EXERCISE:
How many of the lines in the material below contain the word "above"? Give the number alone.

☆ ☆ ☆ ☆ ☆ ☆ ☆

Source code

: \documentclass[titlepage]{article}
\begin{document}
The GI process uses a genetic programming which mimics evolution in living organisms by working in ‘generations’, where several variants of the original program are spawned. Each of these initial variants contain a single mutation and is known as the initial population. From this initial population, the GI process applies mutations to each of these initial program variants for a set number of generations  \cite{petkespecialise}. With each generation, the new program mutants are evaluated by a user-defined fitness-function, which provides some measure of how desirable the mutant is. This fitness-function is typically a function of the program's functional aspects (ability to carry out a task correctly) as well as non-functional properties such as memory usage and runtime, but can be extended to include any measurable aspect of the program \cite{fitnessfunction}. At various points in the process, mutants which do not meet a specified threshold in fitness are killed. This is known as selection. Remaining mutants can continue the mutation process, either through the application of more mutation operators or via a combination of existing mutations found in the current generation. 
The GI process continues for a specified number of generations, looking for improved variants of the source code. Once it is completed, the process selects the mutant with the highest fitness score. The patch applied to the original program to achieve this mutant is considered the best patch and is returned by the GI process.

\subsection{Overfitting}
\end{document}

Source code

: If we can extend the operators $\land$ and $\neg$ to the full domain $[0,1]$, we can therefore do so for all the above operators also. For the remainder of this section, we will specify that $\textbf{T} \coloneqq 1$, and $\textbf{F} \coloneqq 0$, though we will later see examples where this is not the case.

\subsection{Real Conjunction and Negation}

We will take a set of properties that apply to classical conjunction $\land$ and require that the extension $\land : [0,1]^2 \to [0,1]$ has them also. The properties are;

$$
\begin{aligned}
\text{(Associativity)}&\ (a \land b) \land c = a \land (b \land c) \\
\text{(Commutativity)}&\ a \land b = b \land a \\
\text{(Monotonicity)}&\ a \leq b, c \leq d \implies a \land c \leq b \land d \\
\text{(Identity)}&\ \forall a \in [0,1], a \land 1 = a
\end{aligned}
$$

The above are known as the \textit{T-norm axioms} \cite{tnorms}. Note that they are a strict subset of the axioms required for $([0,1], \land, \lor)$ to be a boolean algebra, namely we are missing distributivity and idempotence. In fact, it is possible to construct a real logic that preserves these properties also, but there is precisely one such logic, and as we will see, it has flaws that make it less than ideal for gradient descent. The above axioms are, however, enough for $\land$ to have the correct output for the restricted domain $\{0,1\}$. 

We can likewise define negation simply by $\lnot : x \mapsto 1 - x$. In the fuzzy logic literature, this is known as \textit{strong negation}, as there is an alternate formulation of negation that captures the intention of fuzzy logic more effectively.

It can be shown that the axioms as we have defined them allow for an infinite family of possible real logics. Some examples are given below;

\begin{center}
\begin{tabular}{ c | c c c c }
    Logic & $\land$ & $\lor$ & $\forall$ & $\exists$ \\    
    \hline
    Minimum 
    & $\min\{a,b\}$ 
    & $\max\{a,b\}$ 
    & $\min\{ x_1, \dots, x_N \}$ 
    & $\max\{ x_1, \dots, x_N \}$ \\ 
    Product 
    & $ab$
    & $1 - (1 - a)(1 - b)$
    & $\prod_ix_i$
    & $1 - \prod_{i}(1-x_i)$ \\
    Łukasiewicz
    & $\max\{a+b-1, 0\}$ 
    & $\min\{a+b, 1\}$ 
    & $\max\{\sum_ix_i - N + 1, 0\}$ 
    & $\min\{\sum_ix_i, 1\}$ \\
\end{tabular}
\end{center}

☆ ☆ ☆ ☆ ☆ ☆ ☆

YOUR SOLUTION:
2